What to produce — Look through the data below. Show each line where the string "Family" occurs.

[Opening Data for processing section]

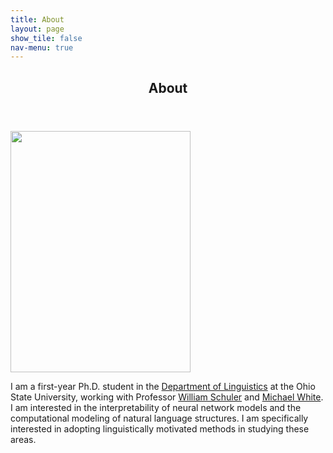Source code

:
 ```yaml
---
title: About
layout: page
show_tile: false
nav-menu: true
---
```

<!-- Main -->
<div id="main">

<!--One-->
<section id="one">
	<div class="inner">
		<header class="major">
			<h1>About</h1>
		</header>
<!-- 		<span class="image right"><img src="{% link assets/images/nica-2021.jpg %}" alt="" data-position="top center" style="width:288px;height:386px;" /></span> -->
		<p><img src="{% link assets/images/nica-2021.jpg %}" alt="" data-position="top center" style="width:288px;height:386px;" /></p>
		<p>I am a first-year Ph.D. student in the <a href="https://linguistics.osu.edu/">Department of Linguistics</a> at the Ohio State University, working with Professor <a href="https://www.asc.ohio-state.edu/schuler.77/?_gl=1*lnfgbg*_ga*NjU4OTk1MjAxLjE2NTkwNzE0MDQ.*_ga_09WC99HMPE*MTcxNDE1NTIyNS40NzEuMS4xNzE0MTU3ODkyLjkuMC4w">William Schuler</a> and <a href="https://u.osu.edu/white.1240/">Michael White</a>. I am interested in the interpretability of neural network models and the computational modeling of natural language structures. I am specifically interested in adopting linguistically motivated methods in studying these areas.</p>
	</div>
</section>

</div>
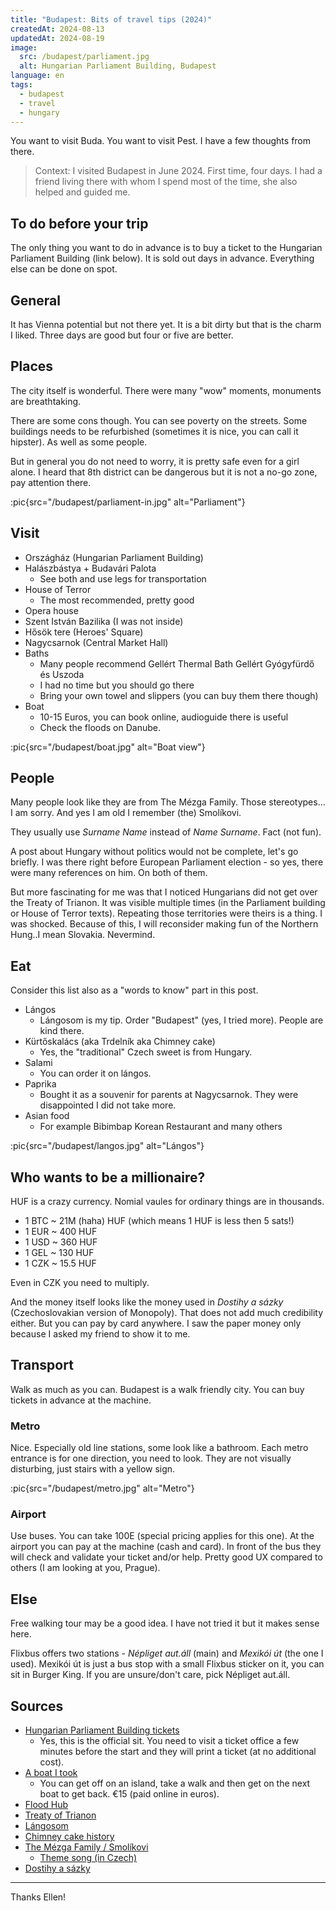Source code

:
 ```yaml
---
title: "Budapest: Bits of travel tips (2024)"
createdAt: 2024-08-13
updatedAt: 2024-08-19
image:
  src: /budapest/parliament.jpg
  alt: Hungarian Parliament Building, Budapest
language: en
tags:
  - budapest
  - travel
  - hungary
---
```


You want to visit Buda. You want to visit Pest. I have a few thoughts from there.

> Context: I visited Budapest in June 2024. First time, four days. I had a friend living there with whom I spend most of the time, she also helped and guided me.

## To do before your trip

The only thing you want to do in advance is to buy a ticket to the Hungarian Parliament Building (link below). It is sold out days in advance. Everything else can be done on spot.

## General

It has Vienna potential but not there yet. It is a bit dirty but that is the charm I liked. Three days are good but four or five are better.

## Places

The city itself is wonderful. There were many "wow" moments, monuments are breathtaking.

There are some cons though. You can see poverty on the streets. Some buildings needs to be refurbished (sometimes it is nice, you can call it hipster). As well as some people.

But in general you do not need to worry, it is pretty safe even for a girl alone. I heard that 8th district can be dangerous but it is not a no-go zone, pay attention there.

:pic{src="/budapest/parliament-in.jpg" alt="Parliament"}

## Visit

- Országház (Hungarian Parliament Building)
- Halászbástya + Budavári Palota
  - See both and use legs for transportation
- House of Terror
  - The most recommended, pretty good
- Opera house
- Szent István Bazilika (I was not inside)
- Hősök tere (Heroes' Square)
- Nagycsarnok (Central Market Hall)
- Baths
  - Many people recommend Gellért Thermal Bath Gellért Gyógyfürdő és Uszoda
  - I had no time but you should go there
  - Bring your own towel and slippers (you can buy them there though)
- Boat
  - 10-15 Euros, you can book online, audioguide there is useful
  - Check the floods on Danube.

:pic{src="/budapest/boat.jpg" alt="Boat view"}

## People

Many people look like they are from The Mézga Family. Those stereotypes…I am sorry. And yes I am old I remember (the) Smolíkovi.

They usually use _Surname Name_ instead of _Name Surname_. Fact (not fun).

A post about Hungary without politics would not be complete, let's go briefly. I was there right before European Parliament election - so yes, there were many references on him. On both of them.

But more fascinating for me was that I noticed Hungarians did not get over the Treaty of Trianon. It was visible multiple times (in the Parliament building or House of Terror texts). Repeating those territories were theirs is a thing. I was shocked. Because of this, I will reconsider making fun of the Northern Hung..I mean Slovakia. Nevermind.

## Eat

Consider this list also as a "words to know" part in this post.

- Lángos
  - Lángosom is my tip. Order "Budapest" (yes, I tried more). People are kind there.
- Kürtőskalács (aka Trdelník aka Chimney cake)
  - Yes, the "traditional" Czech sweet is from Hungary.
- Salami
  - You can order it on lángos.
- Paprika
  - Bought it as a souvenir for parents at Nagycsarnok. They were disappointed I did not take more.
- Asian food
  - For example Bibimbap Korean Restaurant and many others

:pic{src="/budapest/langos.jpg" alt="Lángos"}

## Who wants to be a millionaire?

HUF is a crazy currency. Nomial vaules for ordinary things are in thousands.

- 1 BTC ~ 21M (haha) HUF (which means 1 HUF is less then 5 sats!)
- 1 EUR ~ 400 HUF
- 1 USD ~ 360 HUF
- 1 GEL ~ 130 HUF
- 1 CZK ~ 15.5 HUF

Even in CZK you need to multiply.

And the money itself looks like the money used in _Dostihy a sázky_ (Czechoslovakian version of Monopoly). That does not add much credibility either. But you can pay by card anywhere. I saw the paper money only because I asked my friend to show it to me.

## Transport

Walk as much as you can. Budapest is a walk friendly city. You can buy tickets in advance at the machine.

### Metro

Nice. Especially old line stations, some look like a bathroom. Each metro entrance is for one direction, you need to look. They are not visually disturbing, just stairs with a yellow sign.

:pic{src="/budapest/metro.jpg" alt="Metro"}

### Airport

Use buses. You can take 100E (special pricing applies for this one). At the airport you can pay at the machine (cash and card). In front of the bus they will check and validate your ticket and/or help. Pretty good UX compared to others (I am looking at you, Prague).

## Else

Free walking tour may be a good idea. I have not tried it but it makes sense here.

Flixbus offers two stations - _Népliget aut.áll_ (main) and _Mexikói út_ (the one I used). Mexikói út is just a bus stop with a small Flixbus sticker on it, you can sit in Burger King. If you are unsure/don't care, pick Népliget aut.áll.

## Sources

- [Hungarian Parliament Building tickets](https://jegymester.hu/event-host/900/parlament)
  - Yes, this is the official sit. You need to visit a ticket office a few minutes before the start and they will print a ticket (at no additional cost).
- [A boat I took](https://legenda.hu/en/duna-bella)
  - You can get off on an island, take a walk and then get on the next boat to get back. €15 (paid online in euros).
- [Flood Hub](https://sites.research.google/floods/l/47.78363463526376/18.9459228515625/10/g/GRDC_6442500)
- [Treaty of Trianon](https://en.wikipedia.org/wiki/Treaty_of_Trianon)
- [Lángosom](https://www.google.com/maps/place/L%C3%A1ngosom/@47.4994046,19.0664479,19z/data=!3m1!4b1!4m6!3m5!1s0x4741ddccc99e4489:0x38a58fa780e4a435!8m2!3d47.4994037!4d19.0670916!16s%2Fg%2F11jxv7y1_0?entry=ttu)
- [Chimney cake history](https://www.youtube.com/watch?v=MPNEFr6O-Dw)
- [The Mézga Family / Smolíkovi](https://en.wikipedia.org/wiki/The_M%C3%A9zga_Family)
  - [Theme song (in Czech)](https://www.youtube.com/watch?v=OBOV1hHDp5U)
- [Dostihy a sázky](https://www.mojedino.cz/dostihy-a-sazky.html)

---

Thanks Ellen!
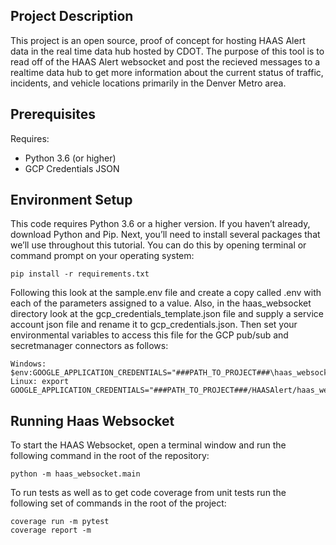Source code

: ## Project Description

This project is an open source, proof of concept for hosting HAAS Alert data in the real time data hub hosted by CDOT. The purpose of this tool is to read off of the HAAS Alert websocket and post the recieved messages to a realtime data hub to get more information about the current status of traffic, incidents, and vehicle locations primarily in the Denver Metro area. 

## Prerequisites

Requires:

- Python 3.6 (or higher)
- GCP Credentials JSON
   
  
## Environment Setup

This code requires Python 3.6 or a higher version. If you haven’t already, download Python and Pip. Next, you’ll need to install several packages that we’ll use throughout this tutorial. You can do this by opening terminal or command prompt on your operating system:

```
pip install -r requirements.txt
```

Following this look at the sample.env file and create a copy called .env with each of the parameters assigned to a value. Also, in the haas_websocket directory look at the gcp_credentials_template.json file and supply a service account json file and rename it to gcp_credentials.json. Then set your environmental variables to access this file for the GCP pub/sub and secretmanager connectors as follows:

```
Windows: $env:GOOGLE_APPLICATION_CREDENTIALS="###PATH_TO_PROJECT###\haas_websocket\gcp_credentials.json"
Linux: export GOOGLE_APPLICATION_CREDENTIALS="###PATH_TO_PROJECT###/HAASAlert/haas_websocket/gcp_credentials.json"
```

## Running Haas Websocket

To start the HAAS Websocket, open a terminal window and run the following command in the root of the repository:

```
python -m haas_websocket.main
```

To run tests as well as to get code coverage from unit tests run the following set of commands in the root of the project:

```
coverage run -m pytest
coverage report -m
```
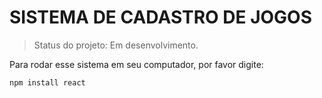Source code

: <h1>SISTEMA DE CADASTRO DE JOGOS</h1>

> Status do projeto: Em desenvolvimento.

Para rodar esse sistema em seu computador, por favor digite:

```
npm install react
```
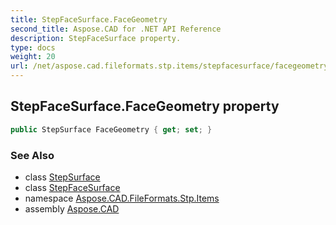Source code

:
 ```yaml
---
title: StepFaceSurface.FaceGeometry
second_title: Aspose.CAD for .NET API Reference
description: StepFaceSurface property. 
type: docs
weight: 20
url: /net/aspose.cad.fileformats.stp.items/stepfacesurface/facegeometry/
---
```

## StepFaceSurface.FaceGeometry property

```csharp
public StepSurface FaceGeometry { get; set; }
```

### See Also

* class [StepSurface](../../stepsurface/)
* class [StepFaceSurface](../)
* namespace [Aspose.CAD.FileFormats.Stp.Items](../../stepfacesurface/)
* assembly [Aspose.CAD](../../../)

[Closing Data for processing section]

Result for this task —
Many people look like they are from The Mézga Family. Those stereotypes…I am sorry. And yes I am old I remember (the) Smolíkovi.
- [The Mézga Family / Smolíkovi](https://en.wikipedia.org/wiki/The_M%C3%A9zga_Family)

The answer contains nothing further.